Fri Dec 8 14:36:59 UTC 2017

On 12/8/17 4:28 AM, Alan Bateman wrote:
> On 07/12/2017 16:55, Daniel D. Daugherty wrote:
>> :
>>> Greetings,
>>>
>>> I have a small fix for a very intermittent ServerSocket related test
>>> failure:
>>>
>>>     JDK-8182307: Error during JRMP connection establishment
>>>     https://bugs.openjdk.java.net/browse/JDK-8182307
>>>
>>> :
>>>
>>> For the gory details of the reasons for this fix please see
>>> Jerry's bugs.
>>>
>>> Webrev URL: http://cr.openjdk.java.net/~dcubed/8182307-webrev/jdk10-0/
>>>
> It's not clear to me how this change solves the issue.  It's a "read 
> timeout" so this means the connection has been established.

Yes, the connection has been established, but it has been established
to the wrong ServerSocket. The ServerSocket port that was picked by
the test with its "return new ServerSocket(port)" call was also picked
by another "interloper" process. It's the SO_REUSEADDR attribute that
allows these two processes to both think that they have the same
random port. We have only observed proven sightings of this bug on
Solaris SPARC and Solaris X64 machines.

So the interloper and the server side of the test both did accept()
calls on the same port. The interloper won the race in this case so
it is matched up with the test's client side connect().

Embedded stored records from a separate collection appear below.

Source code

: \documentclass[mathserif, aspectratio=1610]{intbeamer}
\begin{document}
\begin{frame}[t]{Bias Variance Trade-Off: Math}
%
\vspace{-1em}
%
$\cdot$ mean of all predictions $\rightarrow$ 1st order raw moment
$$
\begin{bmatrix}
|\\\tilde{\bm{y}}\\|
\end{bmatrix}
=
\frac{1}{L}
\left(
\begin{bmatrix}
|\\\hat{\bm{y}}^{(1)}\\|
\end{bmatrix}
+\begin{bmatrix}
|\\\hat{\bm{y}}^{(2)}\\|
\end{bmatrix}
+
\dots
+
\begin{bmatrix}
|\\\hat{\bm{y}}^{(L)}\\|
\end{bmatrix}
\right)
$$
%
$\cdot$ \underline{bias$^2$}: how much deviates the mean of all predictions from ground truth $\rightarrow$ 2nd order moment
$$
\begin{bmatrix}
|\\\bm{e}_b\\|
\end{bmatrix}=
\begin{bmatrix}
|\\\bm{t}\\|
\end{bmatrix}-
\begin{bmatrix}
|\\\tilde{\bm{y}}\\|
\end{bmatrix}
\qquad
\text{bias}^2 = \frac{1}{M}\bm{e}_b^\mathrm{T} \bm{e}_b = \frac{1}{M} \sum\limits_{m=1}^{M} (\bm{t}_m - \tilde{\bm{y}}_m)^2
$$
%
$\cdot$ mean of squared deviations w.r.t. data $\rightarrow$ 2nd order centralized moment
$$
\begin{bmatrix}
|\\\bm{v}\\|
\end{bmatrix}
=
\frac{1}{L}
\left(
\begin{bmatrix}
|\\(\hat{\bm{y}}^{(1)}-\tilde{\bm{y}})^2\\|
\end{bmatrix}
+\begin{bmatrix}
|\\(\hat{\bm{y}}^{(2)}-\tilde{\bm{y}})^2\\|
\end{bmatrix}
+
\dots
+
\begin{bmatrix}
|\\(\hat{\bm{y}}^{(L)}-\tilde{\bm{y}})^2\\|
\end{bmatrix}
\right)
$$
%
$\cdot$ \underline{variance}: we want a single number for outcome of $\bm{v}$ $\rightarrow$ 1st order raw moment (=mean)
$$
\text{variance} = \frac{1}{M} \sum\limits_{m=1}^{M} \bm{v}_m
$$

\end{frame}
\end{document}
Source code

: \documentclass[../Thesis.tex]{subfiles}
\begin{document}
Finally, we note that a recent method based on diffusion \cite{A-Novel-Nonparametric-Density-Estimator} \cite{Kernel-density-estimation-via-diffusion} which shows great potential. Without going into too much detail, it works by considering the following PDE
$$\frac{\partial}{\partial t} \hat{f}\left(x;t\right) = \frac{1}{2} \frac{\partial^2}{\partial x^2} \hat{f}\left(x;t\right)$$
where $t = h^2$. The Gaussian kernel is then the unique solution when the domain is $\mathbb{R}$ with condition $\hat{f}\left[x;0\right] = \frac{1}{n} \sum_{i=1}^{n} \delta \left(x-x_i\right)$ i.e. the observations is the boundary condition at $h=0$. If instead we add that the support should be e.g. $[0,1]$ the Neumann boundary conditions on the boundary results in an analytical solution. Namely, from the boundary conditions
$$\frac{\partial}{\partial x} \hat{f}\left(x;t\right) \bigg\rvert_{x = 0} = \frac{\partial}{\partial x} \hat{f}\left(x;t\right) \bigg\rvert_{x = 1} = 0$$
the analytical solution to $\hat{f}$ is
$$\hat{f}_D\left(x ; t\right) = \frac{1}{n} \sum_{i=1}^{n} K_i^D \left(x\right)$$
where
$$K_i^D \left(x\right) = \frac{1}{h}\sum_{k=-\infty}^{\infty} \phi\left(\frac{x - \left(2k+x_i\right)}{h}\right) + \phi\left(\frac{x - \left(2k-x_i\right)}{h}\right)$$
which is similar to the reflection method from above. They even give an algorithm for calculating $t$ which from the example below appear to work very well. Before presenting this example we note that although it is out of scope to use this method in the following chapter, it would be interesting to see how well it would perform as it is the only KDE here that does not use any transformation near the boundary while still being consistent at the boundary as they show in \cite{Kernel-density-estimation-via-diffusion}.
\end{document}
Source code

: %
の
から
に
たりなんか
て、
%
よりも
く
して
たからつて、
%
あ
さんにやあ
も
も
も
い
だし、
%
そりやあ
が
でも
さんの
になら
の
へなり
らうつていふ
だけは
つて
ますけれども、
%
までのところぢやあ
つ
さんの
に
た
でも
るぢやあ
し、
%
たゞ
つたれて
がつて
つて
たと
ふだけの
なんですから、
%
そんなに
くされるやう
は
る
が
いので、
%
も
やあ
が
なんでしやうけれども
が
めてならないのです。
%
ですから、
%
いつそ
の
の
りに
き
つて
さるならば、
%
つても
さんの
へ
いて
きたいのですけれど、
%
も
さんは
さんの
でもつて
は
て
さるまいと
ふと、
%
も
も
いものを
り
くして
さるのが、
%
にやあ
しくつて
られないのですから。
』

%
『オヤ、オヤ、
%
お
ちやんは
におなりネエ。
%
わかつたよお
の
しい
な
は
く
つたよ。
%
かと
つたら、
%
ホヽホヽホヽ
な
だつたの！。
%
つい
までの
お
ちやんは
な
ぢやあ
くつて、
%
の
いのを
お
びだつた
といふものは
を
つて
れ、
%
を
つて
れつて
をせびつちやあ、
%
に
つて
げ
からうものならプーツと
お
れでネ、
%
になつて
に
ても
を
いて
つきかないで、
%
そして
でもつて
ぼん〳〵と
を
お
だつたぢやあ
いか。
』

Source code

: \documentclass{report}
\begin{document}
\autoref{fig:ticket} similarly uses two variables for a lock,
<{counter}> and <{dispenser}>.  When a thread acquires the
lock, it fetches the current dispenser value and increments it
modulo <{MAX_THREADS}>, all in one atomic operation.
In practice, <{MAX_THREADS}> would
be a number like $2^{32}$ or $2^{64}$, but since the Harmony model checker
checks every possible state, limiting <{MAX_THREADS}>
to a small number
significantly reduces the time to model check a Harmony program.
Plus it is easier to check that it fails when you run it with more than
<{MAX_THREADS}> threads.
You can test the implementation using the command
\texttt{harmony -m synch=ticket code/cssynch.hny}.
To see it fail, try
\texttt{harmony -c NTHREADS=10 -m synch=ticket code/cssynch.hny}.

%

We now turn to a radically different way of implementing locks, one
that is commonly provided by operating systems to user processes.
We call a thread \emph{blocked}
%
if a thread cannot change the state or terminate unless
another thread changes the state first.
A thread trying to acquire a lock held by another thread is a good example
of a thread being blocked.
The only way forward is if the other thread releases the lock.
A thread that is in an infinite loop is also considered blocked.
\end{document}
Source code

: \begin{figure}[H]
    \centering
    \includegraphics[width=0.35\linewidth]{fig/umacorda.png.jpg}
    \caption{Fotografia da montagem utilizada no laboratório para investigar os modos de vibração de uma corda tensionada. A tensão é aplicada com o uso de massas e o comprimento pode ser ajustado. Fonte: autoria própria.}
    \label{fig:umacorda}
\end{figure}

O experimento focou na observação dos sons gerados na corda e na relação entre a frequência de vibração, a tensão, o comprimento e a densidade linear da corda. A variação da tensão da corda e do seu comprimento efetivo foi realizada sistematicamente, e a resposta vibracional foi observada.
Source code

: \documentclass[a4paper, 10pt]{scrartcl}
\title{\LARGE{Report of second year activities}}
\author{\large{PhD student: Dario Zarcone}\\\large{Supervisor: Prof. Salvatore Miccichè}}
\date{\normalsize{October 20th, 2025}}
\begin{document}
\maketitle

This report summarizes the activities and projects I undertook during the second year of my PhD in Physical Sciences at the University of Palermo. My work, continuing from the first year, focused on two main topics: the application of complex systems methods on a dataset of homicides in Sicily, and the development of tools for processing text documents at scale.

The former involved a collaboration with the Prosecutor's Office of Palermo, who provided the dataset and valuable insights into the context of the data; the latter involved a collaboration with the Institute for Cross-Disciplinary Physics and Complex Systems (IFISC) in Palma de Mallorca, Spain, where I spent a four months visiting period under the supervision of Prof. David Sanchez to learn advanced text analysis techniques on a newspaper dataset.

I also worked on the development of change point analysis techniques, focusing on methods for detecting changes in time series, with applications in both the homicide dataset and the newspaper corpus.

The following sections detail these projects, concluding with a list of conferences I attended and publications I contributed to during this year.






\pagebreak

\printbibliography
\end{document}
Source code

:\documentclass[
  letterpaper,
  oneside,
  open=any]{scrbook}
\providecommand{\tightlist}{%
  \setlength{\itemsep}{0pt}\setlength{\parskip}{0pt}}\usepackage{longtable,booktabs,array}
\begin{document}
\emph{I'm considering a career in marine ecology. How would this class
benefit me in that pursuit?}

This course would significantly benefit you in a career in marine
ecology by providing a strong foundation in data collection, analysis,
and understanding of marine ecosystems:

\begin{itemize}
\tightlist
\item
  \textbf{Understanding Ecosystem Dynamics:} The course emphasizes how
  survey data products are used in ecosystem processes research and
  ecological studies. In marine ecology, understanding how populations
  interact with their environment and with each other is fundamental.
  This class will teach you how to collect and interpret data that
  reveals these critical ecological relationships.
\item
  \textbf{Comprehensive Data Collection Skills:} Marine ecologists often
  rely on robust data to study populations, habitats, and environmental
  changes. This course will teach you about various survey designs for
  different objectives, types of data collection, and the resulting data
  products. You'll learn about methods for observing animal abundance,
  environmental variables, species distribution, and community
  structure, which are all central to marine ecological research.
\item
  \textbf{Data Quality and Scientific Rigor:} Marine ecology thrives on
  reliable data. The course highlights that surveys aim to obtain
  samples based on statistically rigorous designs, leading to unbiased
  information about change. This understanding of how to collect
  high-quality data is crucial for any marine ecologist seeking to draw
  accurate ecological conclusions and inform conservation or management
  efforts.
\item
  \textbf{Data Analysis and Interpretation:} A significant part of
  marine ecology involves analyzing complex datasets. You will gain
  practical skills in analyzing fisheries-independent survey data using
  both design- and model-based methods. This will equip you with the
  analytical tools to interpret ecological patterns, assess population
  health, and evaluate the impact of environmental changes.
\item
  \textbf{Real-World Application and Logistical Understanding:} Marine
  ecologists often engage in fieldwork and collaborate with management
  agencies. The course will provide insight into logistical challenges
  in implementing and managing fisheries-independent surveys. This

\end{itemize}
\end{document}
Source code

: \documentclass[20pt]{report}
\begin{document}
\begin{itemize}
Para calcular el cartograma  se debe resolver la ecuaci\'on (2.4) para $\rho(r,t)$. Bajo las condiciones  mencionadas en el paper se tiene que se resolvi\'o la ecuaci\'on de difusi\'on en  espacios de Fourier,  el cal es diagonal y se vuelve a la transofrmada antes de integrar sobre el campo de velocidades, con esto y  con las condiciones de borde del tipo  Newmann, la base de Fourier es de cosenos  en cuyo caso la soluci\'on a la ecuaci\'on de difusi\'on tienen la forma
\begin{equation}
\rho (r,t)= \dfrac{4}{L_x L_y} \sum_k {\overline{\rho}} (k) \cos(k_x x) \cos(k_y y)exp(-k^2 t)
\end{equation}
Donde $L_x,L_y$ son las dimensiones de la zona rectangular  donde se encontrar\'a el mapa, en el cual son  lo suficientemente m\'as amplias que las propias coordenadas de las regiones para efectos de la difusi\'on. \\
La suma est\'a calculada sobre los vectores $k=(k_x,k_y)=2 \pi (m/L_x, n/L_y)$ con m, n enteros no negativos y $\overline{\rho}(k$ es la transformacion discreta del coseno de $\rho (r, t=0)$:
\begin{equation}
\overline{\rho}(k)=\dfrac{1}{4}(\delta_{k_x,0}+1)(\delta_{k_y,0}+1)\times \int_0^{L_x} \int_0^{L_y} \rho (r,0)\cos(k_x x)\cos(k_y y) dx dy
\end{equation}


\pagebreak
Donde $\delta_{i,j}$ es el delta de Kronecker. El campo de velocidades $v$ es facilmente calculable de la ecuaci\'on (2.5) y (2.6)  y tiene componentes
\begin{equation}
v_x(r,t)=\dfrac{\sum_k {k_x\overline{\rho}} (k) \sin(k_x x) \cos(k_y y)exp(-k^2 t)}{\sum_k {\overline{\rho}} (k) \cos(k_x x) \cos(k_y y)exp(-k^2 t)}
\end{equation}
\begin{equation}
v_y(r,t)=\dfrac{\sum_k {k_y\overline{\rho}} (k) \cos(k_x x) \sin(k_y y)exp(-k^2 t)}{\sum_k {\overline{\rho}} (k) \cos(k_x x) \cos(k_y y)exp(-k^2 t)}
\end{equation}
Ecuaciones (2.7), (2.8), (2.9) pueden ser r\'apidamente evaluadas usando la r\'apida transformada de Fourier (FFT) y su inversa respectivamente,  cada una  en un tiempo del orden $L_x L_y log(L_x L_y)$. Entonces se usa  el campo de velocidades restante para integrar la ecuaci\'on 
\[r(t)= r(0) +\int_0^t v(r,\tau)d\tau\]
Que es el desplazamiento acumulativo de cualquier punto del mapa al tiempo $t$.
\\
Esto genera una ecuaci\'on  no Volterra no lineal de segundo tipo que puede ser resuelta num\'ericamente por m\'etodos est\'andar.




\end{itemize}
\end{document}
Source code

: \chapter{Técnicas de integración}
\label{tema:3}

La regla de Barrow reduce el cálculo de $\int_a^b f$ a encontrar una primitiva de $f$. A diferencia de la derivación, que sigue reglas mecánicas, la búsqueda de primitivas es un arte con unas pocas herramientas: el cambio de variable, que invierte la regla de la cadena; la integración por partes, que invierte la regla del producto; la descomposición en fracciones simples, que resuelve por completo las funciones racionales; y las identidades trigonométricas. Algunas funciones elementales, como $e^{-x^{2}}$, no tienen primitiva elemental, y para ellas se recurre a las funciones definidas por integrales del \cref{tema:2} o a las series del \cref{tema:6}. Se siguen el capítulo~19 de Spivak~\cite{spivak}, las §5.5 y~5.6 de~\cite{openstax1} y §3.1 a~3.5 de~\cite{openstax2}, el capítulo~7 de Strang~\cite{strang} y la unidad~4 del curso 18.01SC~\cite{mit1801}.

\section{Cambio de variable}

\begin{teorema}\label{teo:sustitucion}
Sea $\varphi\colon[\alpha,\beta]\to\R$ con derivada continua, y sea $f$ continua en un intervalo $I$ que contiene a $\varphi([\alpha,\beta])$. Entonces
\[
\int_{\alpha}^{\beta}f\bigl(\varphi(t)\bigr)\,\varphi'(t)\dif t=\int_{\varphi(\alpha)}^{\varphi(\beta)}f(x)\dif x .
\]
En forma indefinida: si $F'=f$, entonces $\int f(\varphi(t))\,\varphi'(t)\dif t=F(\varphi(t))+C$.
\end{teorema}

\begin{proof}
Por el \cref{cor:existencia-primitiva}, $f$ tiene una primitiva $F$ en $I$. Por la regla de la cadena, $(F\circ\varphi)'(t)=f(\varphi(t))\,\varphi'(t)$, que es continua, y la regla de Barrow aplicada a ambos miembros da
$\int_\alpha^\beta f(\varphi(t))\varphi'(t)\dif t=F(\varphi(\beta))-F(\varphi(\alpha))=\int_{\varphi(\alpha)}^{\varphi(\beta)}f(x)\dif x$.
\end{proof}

The test's
client side starts doing its protocol reads, but the interloper
does not send what the test's client side expects so the test's
client side times out in read().

Here's Jerry's eval note from 
https://bugs.openjdk.java.net/browse/JDK-8182757:

> gthornbr Gerald Thornbrugh 
> <https://bugs.openjdk.java.net/secure/ViewProfile.jspa?name=gthornbr> 
> added a comment - 2017-07-27 11:33
> If a socket is being setup without a fixed port using the SO_REUSEADDR 
> flag can lead to other processes interfering with the poll/receive 
> process of a debugger/debuggee configuring a socket for communication. 
> When SO_REUSEADDR is used other processes can attempt a listen() on 
> the same port and receive a connect from the debuggee. This causes the 
> debugger to stay in poll() waiting for a connect and the debuggee 
> stays in recv() waiting to receive data from the "rogue" process that 
> will never send it.
>
> This can also lead to connections being terminated early on the 
> debuggee side when the "rogue" process terminates the connection 
> because it does not receive what it expected from the client process 
> (i.e. the debuggee).
>
> The fix is to not use the SO_REUSEADDR flag for non-fixed port 
> sockets. This keeps "rogue" processes from reusing the port address 
> and from stealing the connects sent by from the debuggee.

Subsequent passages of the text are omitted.